WORK ITEM » In the material below, find each line that contains the word "figure" and copy it.
----------------------------------------
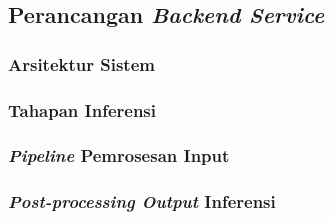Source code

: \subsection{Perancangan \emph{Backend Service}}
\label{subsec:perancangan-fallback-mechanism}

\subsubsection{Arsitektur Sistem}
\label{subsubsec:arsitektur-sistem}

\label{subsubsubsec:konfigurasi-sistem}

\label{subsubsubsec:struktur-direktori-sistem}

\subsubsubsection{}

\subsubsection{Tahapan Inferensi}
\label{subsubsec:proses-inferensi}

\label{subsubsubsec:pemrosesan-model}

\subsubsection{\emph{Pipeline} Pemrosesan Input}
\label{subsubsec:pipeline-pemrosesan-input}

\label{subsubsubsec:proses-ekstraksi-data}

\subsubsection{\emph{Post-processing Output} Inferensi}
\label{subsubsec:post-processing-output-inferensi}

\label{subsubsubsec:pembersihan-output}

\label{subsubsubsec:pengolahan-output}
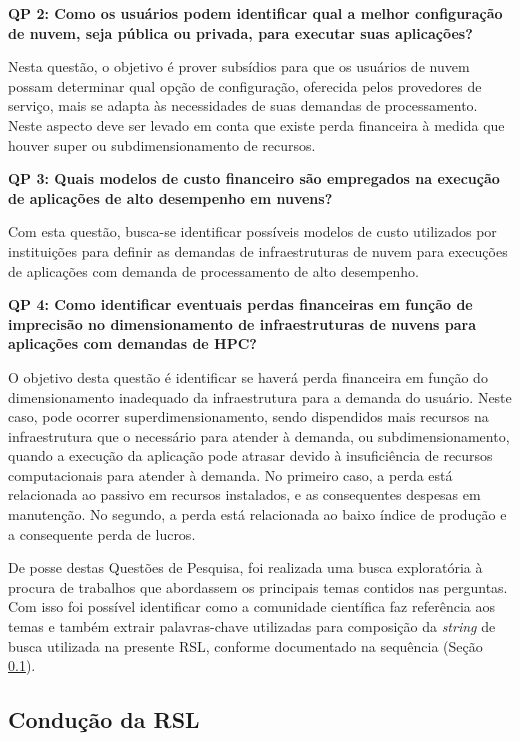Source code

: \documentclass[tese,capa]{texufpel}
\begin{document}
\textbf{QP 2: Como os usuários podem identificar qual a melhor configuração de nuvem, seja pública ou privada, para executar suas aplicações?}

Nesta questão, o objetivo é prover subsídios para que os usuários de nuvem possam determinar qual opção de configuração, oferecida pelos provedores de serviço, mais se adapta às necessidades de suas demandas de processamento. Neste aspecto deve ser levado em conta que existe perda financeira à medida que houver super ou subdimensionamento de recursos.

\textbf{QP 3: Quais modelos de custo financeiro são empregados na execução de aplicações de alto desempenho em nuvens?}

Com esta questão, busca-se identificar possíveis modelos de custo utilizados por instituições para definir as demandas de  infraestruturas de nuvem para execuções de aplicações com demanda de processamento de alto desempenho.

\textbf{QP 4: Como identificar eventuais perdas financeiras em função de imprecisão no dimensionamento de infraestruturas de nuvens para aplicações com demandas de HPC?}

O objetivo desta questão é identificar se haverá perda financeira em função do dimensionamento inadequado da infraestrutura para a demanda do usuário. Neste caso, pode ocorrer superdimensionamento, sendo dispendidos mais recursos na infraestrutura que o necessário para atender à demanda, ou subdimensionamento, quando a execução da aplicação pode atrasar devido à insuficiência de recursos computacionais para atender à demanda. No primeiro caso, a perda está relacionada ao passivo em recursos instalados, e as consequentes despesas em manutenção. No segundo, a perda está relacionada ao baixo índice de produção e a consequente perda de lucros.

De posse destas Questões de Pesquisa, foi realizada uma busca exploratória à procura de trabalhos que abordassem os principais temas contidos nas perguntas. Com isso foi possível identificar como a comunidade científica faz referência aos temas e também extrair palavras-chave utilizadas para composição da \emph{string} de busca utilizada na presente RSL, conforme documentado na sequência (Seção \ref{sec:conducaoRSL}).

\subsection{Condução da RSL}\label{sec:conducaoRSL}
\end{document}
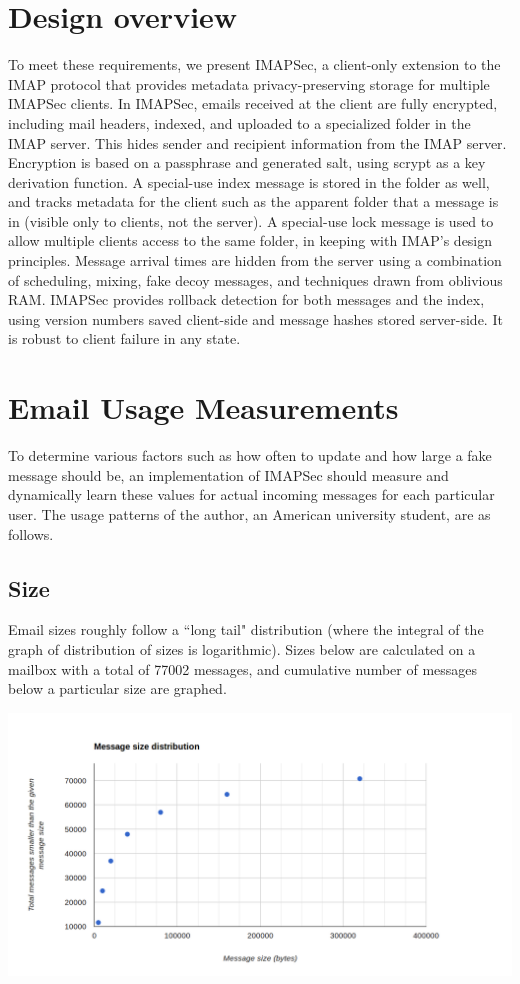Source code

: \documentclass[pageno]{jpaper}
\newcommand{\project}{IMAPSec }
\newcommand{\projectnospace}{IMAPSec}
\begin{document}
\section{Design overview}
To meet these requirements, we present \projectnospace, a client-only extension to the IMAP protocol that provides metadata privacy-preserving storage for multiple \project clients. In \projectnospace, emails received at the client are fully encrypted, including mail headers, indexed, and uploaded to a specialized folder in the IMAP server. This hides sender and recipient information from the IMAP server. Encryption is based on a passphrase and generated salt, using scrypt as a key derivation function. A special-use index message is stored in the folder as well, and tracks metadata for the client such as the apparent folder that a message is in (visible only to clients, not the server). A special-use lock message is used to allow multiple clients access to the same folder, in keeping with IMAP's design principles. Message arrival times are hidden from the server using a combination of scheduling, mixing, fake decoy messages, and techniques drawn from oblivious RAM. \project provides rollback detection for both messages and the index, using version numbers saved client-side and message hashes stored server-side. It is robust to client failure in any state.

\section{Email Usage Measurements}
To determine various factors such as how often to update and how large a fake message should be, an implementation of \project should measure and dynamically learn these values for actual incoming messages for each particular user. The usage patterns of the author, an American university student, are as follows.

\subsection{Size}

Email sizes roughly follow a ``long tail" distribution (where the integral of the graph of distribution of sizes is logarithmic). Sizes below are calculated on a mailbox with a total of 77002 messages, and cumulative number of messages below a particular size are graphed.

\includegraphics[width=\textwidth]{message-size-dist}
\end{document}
----------------------------------------
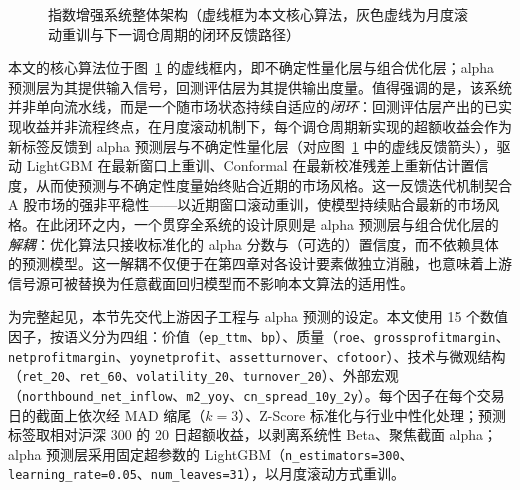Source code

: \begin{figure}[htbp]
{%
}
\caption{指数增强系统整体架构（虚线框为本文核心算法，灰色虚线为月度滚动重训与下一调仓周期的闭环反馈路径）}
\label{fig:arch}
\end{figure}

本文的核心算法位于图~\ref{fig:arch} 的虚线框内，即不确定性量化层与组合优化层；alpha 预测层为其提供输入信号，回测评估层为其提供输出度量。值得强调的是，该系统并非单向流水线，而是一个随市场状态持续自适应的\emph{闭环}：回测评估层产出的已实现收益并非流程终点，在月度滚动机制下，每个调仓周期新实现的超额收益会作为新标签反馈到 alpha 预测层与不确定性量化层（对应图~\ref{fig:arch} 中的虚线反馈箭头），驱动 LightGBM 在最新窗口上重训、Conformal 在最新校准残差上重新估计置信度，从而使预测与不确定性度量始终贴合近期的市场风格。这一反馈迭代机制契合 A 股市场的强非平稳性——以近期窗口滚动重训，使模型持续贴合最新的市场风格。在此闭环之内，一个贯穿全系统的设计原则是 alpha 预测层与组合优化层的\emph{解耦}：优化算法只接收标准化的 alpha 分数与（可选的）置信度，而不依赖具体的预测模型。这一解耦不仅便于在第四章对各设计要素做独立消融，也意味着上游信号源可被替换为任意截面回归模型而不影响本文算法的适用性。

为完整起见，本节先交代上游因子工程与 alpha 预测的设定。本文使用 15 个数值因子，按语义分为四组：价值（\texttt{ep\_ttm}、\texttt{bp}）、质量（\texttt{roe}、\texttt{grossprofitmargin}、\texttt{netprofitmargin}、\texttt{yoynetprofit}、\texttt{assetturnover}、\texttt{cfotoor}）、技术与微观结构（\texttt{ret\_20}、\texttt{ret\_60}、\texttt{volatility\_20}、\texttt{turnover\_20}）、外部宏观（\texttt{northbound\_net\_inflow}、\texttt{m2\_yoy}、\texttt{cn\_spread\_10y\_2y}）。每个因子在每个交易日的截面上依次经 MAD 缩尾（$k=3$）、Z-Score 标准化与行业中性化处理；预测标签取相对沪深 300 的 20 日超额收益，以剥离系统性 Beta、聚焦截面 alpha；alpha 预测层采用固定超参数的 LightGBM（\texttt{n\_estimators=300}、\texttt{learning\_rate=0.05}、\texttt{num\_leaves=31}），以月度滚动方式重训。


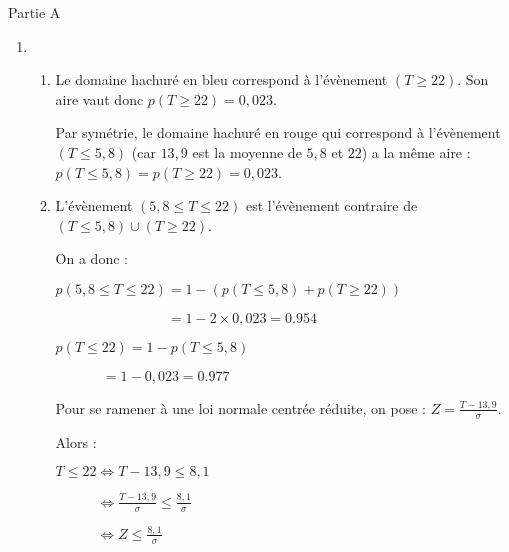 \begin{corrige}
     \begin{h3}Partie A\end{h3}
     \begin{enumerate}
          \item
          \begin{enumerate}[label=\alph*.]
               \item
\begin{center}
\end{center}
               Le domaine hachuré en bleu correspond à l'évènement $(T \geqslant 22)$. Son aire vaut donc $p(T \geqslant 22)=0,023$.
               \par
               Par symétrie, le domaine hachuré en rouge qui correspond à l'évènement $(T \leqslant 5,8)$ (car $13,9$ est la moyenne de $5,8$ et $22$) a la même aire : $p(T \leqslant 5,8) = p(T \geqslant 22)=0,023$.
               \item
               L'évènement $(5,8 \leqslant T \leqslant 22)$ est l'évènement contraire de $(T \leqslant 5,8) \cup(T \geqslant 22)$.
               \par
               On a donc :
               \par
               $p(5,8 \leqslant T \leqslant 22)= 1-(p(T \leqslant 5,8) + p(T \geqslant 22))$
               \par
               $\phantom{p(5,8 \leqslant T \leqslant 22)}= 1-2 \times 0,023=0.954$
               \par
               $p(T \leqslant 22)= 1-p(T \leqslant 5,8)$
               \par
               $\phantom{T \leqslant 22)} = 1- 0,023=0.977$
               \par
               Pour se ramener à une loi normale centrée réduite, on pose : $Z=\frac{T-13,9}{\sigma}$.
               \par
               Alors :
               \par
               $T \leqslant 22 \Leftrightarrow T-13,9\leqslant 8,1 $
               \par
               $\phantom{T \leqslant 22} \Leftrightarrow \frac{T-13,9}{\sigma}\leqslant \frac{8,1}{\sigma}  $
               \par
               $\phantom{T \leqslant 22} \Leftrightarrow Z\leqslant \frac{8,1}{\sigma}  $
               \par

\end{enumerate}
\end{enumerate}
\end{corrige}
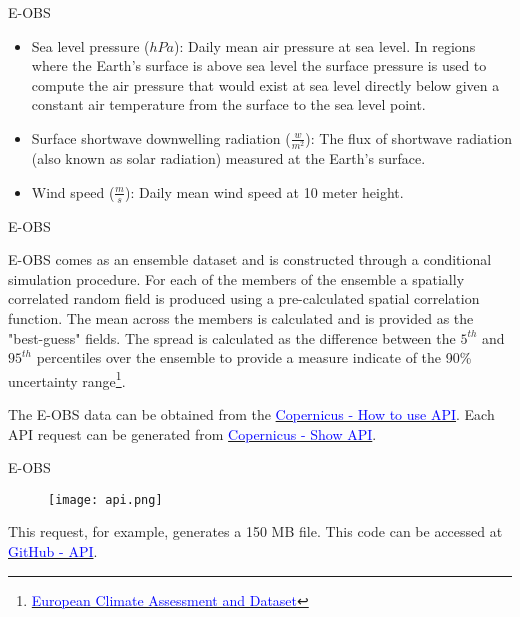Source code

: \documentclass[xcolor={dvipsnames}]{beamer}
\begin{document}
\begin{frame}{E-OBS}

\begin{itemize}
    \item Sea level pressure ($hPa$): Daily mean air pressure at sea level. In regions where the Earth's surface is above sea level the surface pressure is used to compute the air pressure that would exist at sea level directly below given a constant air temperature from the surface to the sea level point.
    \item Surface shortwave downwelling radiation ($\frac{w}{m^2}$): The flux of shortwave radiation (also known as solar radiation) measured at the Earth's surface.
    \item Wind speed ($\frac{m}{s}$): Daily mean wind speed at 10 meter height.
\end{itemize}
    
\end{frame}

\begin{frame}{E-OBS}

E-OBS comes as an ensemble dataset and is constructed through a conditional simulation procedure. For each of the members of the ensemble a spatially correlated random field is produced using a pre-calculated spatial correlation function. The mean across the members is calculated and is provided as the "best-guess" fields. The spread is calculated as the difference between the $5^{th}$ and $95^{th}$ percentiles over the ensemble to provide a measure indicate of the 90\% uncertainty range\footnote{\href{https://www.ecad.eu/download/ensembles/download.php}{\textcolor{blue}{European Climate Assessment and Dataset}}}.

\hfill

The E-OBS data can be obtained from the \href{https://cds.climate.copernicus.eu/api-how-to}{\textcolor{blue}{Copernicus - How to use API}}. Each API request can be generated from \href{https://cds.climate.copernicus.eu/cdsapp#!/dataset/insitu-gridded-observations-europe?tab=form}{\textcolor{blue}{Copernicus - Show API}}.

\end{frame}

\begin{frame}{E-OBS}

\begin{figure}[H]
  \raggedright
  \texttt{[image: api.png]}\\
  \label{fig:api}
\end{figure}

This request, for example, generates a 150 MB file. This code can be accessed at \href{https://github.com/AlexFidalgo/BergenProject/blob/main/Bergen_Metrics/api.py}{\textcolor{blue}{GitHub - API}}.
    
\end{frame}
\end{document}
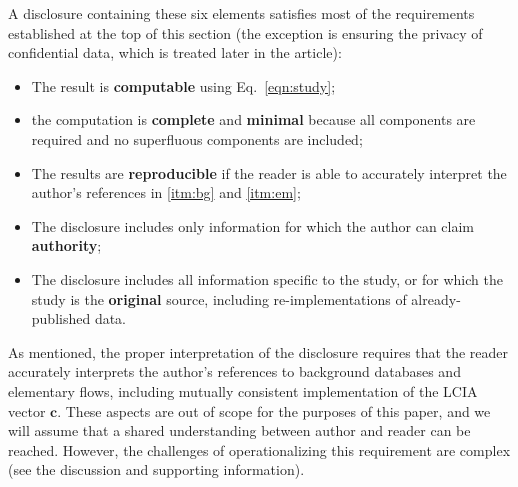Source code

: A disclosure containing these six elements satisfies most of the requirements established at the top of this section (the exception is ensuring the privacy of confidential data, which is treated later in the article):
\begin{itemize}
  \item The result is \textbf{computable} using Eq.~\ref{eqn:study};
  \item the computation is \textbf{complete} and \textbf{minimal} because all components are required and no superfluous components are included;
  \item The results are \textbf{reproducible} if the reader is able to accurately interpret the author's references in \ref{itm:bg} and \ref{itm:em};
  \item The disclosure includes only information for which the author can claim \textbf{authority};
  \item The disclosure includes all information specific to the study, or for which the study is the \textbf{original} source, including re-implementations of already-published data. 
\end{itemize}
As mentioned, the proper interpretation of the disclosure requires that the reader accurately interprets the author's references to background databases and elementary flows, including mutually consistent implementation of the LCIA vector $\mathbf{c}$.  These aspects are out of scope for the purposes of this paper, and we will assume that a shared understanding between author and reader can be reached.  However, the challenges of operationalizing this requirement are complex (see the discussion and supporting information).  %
----------------------------------------
EXPECTED OUTPUT »
: \begin{figure}[htbp]
\end{figure}
\begin{figure}[H]
\end{figure}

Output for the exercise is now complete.